Speechless, Brice grabbed his upper right arm with his left hand.

  “What is it, Georges? Hurting again?”

  He tightened his lips, stricken from his shoulder to his elbow, called back to the burning, capricious, throbbing pain. His neuritis kept him awake till morning. Toward dawn, exhausted, he reached the point of surrender and vague prayers, and he begged: “My suspicions, let me have my suspicions back . . . Let me have last week’s misery back, the torture that was easing my pain—a truce, a respite, that’s all, a respite.”

  [Translated by Matthew Ward]

  The Bitch

  When the sergeant arrived in Paris on leave, he found his mistress not at home. He was nevertheless greeted with tremulous cries of surprise and joy, embraced and covered with wet kisses. His bitch, Vorace, the sheep dog whom he had left with his young sweetheart, enveloped him like a flame and licked him with a tongue pale with emotion.

  Meanwhile, the charwoman was making as much noise as the dog and kept exclaiming: “Of all the bad luck! Madame’s just gone to Marlotte for a couple of days to shut up her house there. Madame’s tenants have just left and she’s going through the inventory of the furniture. Fortunately, it isn’t all that far away! Will Monsieur write out a telegram for Madame? If it goes immediately, Madame will be here tomorrow morning before lunch. Monsieur must sleep here. Shall I turn on the water heater?”

  “My good Lucie, I had a bath at home. Soldiers on leave are pretty good at washing!”

  He eyed his reflection in the glass; he was both bluish and ruddy, like the granite rocks of Brittany. The Briard sheep dog, standing close to him in a reverent silence, was trembling in every hair. He laughed because she looked so like him, gray and blue and shaggy.

  “Vorace!”

  She raised her head and looked lovingly at her master, and the sergeant’s heart turned over as he suddenly thought of his mistress, Jeannine, so young and so gay—a little too young and often too gay.
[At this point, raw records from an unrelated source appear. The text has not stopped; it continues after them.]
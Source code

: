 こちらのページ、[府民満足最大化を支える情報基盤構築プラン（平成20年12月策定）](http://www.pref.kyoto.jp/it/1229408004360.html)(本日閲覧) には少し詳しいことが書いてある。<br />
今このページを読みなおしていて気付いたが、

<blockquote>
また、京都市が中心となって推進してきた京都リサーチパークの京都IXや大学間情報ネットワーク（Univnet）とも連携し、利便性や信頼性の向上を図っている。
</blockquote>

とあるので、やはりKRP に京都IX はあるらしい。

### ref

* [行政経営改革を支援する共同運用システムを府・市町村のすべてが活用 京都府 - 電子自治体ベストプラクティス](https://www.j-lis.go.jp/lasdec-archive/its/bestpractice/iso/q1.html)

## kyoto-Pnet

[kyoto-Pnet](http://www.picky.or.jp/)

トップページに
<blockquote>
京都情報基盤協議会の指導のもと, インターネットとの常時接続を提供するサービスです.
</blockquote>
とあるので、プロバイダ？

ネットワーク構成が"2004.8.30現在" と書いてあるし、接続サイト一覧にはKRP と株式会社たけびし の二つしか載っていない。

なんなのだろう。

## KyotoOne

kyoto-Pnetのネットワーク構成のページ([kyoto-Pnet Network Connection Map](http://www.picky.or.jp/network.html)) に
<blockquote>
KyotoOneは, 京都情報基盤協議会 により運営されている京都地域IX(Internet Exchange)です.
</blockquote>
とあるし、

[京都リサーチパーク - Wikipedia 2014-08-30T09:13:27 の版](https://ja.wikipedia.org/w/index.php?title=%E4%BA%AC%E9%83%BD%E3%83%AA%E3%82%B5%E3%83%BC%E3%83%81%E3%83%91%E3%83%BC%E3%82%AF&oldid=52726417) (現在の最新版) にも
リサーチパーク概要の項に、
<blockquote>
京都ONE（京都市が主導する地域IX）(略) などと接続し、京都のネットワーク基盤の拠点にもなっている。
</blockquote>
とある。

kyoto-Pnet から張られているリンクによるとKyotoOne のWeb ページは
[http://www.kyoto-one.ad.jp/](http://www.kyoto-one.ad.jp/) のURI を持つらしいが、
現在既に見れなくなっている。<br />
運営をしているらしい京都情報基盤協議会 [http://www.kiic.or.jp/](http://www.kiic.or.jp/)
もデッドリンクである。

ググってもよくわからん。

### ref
  During dinner the dog faithfully observed all the ritual of their former life, catching the pieces of bread he tossed for her and barking at certain words. So ardent was the worship in which she was rooted that the moment of return abolished for her the months of absence.

  “I’ve missed you a lot,” he told her in a low voice. “Yes, you too!”

  He was smoking now, half lying on the divan. Crouching like a greyhound on a tombstone, the dog was pretending to be asleep, her ears quite still. Only her eyebrows, twitching at the slightest noise, revealed that she was on the alert.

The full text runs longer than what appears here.